Filter the data for "bool" and copy matching lines.

** Dataset entries **
===============

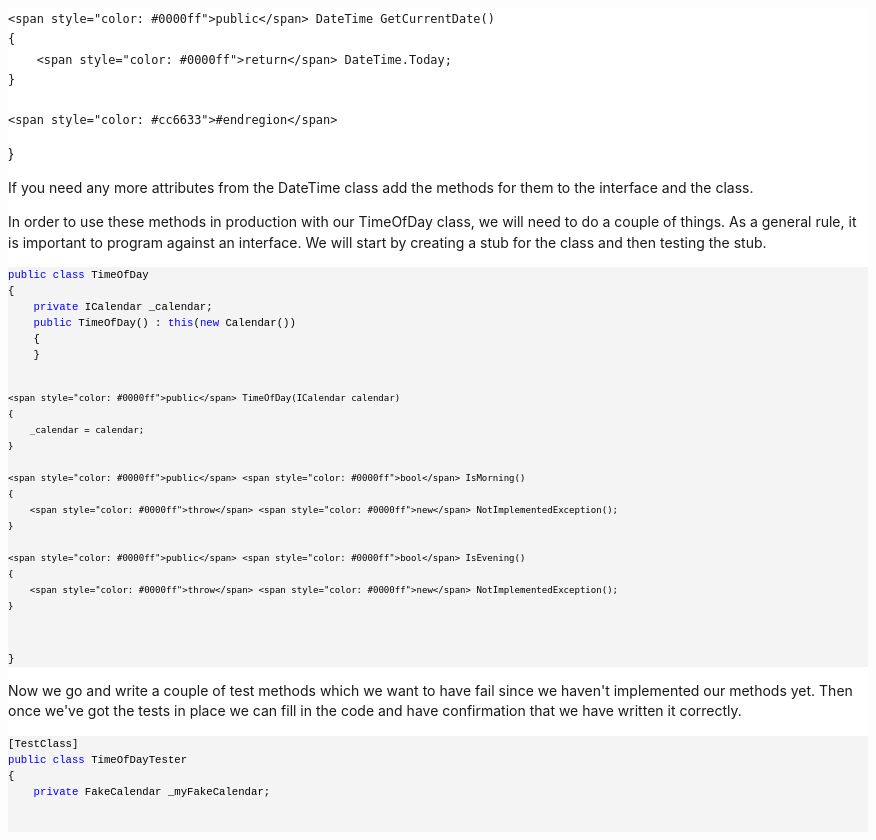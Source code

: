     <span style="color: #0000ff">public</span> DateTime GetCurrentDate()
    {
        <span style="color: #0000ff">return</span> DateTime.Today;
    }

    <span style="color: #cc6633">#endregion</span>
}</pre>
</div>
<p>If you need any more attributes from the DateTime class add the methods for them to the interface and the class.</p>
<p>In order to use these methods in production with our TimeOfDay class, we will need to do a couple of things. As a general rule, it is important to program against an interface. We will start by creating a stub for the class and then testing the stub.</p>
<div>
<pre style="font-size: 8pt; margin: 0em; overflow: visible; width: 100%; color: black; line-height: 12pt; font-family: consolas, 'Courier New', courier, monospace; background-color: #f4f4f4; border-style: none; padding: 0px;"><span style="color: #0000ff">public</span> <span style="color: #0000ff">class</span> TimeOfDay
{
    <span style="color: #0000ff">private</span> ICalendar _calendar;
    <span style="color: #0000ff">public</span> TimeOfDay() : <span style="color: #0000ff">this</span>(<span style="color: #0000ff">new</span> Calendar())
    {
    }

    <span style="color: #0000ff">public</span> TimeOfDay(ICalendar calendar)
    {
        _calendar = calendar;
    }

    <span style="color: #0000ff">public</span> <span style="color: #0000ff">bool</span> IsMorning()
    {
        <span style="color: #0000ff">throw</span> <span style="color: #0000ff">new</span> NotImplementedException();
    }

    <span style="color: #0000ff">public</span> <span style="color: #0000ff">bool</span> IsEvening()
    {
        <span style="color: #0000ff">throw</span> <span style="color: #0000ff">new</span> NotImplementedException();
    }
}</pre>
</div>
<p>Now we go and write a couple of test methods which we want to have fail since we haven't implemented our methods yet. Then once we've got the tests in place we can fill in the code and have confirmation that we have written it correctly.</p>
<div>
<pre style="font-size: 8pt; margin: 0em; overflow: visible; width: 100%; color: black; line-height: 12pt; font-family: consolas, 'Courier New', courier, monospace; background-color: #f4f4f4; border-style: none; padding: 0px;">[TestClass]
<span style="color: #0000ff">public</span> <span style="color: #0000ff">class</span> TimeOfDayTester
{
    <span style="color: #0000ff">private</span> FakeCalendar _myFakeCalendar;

===============

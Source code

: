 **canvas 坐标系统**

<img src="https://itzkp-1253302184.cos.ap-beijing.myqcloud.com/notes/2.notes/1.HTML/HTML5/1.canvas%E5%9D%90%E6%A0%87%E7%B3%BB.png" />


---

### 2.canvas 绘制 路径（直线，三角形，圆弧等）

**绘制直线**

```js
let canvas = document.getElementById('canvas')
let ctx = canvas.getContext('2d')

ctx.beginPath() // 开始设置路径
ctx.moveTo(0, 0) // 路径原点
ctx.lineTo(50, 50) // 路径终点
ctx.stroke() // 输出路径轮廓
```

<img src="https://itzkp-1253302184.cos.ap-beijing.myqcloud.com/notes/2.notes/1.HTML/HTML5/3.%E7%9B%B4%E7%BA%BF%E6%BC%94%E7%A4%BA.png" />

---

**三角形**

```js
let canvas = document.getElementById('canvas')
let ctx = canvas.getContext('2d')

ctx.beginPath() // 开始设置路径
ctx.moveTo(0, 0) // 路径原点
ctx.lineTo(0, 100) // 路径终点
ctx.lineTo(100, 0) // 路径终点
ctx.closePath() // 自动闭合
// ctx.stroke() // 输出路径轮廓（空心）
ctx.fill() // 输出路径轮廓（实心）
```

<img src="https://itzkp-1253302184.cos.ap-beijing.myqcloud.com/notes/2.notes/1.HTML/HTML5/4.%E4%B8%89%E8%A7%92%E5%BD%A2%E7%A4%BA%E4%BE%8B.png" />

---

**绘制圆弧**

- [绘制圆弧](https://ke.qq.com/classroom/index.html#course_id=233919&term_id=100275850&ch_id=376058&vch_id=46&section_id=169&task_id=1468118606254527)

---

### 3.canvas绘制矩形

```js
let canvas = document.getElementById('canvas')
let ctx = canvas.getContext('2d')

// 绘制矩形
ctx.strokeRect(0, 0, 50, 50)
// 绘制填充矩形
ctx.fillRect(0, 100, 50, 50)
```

===============

** SOLUTION FOR THIS TASK **
    <span style="color: #0000ff">public</span> <span style="color: #0000ff">bool</span> IsMorning()
    <span style="color: #0000ff">public</span> <span style="color: #0000ff">bool</span> IsEvening()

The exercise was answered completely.